Cell chemical biology (2020-11-07)
Alicia J Angelbello, Raphael I Benhamou, Suzanne G Rzuczek, Shruti Choudhary, Zhenzhi Tang, Jonathan L Chen, Madhuparna Roy, Kye Won Wang, Ilyas Yildirim, Albert S Jun, Charles A Thornton, Matthew D Disney
RÉSUMÉ

Many diseases are caused by toxic RNA repeats. Herein, we designed a lead small molecule that binds the structure of the r(CUG) repeat expansion [r(CUG)exp] that causes myotonic dystrophy type 1 (DM1) and Fuchs endothelial corneal dystrophy (FECD) and rescues disease biology in patient-derived cells and in vivo.

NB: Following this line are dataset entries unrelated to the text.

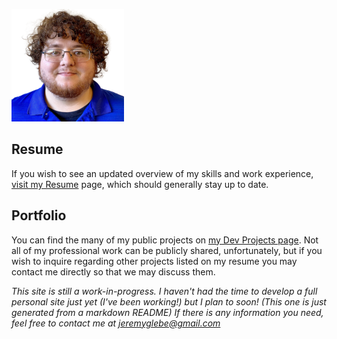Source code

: ![Oh wow, it's me!](./me.png)
## Resume
If you wish to see an updated overview of my skills and work experience, [visit my Resume](/Resume/) page, which should generally stay up to date.

## Portfolio
You can find the many of my public projects on [my Dev Projects page](/DevProjects/). Not all of my professional work can be publicly shared,
unfortunately, but if you wish to inquire regarding other projects listed on my resume you may contact me directly so that we may discuss them.

_This site is still a work-in-progress. I haven't had the time to develop a full personal site just yet (I've been working!) but I plan to soon! (This one is just generated from a markdown README) If there is any information you need, feel free to contact me at [jeremyglebe@gmail.com](mailto:jeremyglebe@gmail.com)_
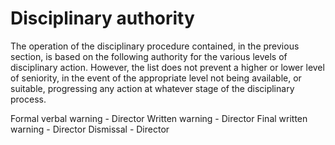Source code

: # Disciplinary authority
 
The operation of the disciplinary procedure contained, in the previous section, is based on the following authority for the various levels of disciplinary action. However, the list does not prevent a higher or lower level of seniority, in the event of the appropriate level not being available, or suitable, progressing any action at whatever stage of the disciplinary process.

Formal verbal warning - Director
Written warning - Director
Final written warning - Director
Dismissal - Director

Interestingly, the compound's downstream effects are different in the two diseases, owing to the location of the repeat expansion. In DM1, r(CUG)exp is harbored in the 3' untranslated region, and the compound has no effect on the mRNA's abundance. In FECD, however, r(CUG)exp is located in an intron, and the small molecule facilitates excision of the intron, which is then degraded by the RNA exosome complex. Thus, structure-specific, RNA-targeting small molecules can act disease specifically to affect biology, either by disabling the gain-of-function mechanism (DM1) or by stimulating quality control pathways to rid a disease-affected cell of a toxic RNA (FECD).